Where a line below holds the string "import", copy that line.

Stored data entries:
═══

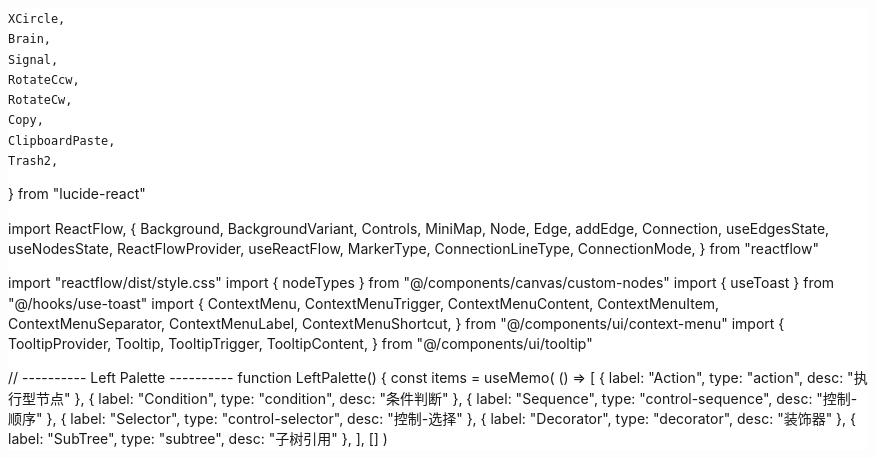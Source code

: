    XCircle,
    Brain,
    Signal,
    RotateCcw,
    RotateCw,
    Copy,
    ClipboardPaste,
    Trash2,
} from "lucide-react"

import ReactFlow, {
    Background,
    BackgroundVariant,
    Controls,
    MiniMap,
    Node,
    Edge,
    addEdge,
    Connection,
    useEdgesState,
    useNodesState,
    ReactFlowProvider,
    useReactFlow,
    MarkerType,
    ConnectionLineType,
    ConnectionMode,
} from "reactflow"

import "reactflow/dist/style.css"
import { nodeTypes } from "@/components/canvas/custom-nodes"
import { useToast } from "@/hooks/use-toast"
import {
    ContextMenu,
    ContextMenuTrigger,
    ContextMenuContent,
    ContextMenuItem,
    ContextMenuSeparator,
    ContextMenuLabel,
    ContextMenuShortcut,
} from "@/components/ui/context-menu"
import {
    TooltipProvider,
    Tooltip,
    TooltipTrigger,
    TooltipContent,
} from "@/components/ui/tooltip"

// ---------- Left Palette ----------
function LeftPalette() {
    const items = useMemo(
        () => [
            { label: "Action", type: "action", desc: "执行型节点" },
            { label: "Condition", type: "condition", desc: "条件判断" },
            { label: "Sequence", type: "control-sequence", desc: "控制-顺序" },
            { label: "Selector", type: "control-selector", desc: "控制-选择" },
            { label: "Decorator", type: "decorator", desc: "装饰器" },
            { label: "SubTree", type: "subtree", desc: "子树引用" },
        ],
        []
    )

═══

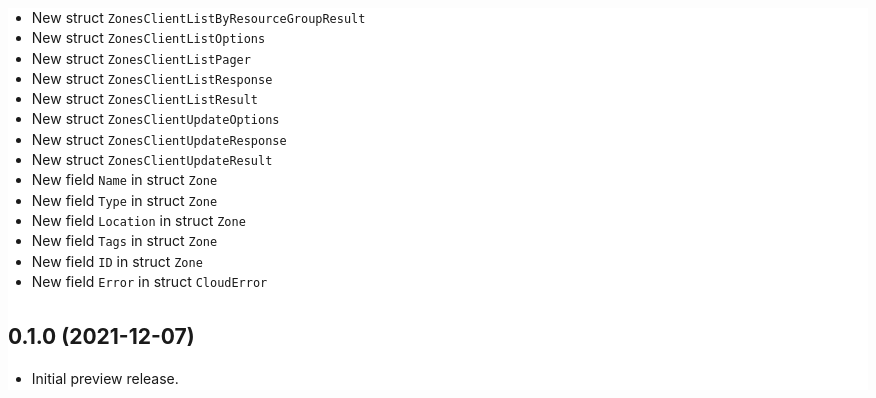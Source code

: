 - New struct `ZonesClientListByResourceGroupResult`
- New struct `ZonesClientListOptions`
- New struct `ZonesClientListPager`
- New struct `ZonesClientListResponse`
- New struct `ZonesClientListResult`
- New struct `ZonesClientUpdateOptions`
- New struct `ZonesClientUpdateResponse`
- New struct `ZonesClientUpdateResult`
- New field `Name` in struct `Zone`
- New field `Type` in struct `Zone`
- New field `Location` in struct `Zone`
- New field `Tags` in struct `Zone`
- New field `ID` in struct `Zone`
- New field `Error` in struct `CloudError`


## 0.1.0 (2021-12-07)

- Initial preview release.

═══

SOLUTION TO THIS PROBLEM ▸
import ReactFlow, {
import "reactflow/dist/style.css"
import { nodeTypes } from "@/components/canvas/custom-nodes"
import { useToast } from "@/hooks/use-toast"
import {
import {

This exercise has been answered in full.